*Material for the task*.

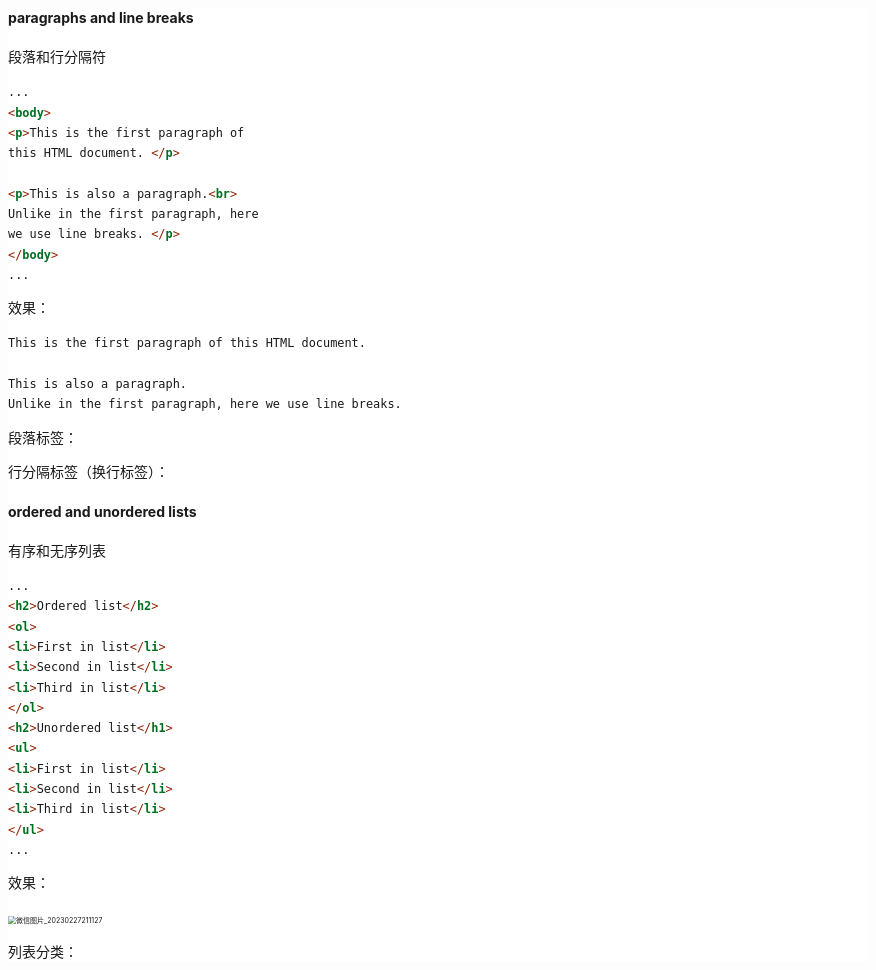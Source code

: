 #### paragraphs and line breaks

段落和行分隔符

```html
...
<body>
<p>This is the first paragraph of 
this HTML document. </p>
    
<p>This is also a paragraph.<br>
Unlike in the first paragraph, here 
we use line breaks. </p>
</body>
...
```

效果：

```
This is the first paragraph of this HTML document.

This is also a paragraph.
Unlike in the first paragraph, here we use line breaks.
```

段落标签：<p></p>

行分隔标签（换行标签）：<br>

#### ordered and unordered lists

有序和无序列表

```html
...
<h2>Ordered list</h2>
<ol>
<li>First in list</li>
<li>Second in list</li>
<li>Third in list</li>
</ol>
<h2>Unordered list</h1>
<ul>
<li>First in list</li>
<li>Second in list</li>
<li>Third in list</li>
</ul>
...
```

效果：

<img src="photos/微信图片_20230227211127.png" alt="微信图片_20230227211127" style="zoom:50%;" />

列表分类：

*About this task*. Exclude the images, then output the data above word for word.

*Response below*.
Source code

: #### paragraphs and line breaks

段落和行分隔符

```html
...
<body>
<p>This is the first paragraph of 
this HTML document. </p>
    
<p>This is also a paragraph.<br>
Unlike in the first paragraph, here 
we use line breaks. </p>
</body>
...
```

效果：

```
This is the first paragraph of this HTML document.

This is also a paragraph.
Unlike in the first paragraph, here we use line breaks.
```

段落标签：<p></p>

行分隔标签（换行标签）：<br>

#### ordered and unordered lists

有序和无序列表

```html
...
<h2>Ordered list</h2>
<ol>
<li>First in list</li>
<li>Second in list</li>
<li>Third in list</li>
</ol>
<h2>Unordered list</h1>
<ul>
<li>First in list</li>
<li>Second in list</li>
<li>Third in list</li>
</ul>
...
```

效果：

<img src="photos/微信图片_20230227211127.png" alt="微信图片_20230227211127" style="zoom:50%;" />

列表分类：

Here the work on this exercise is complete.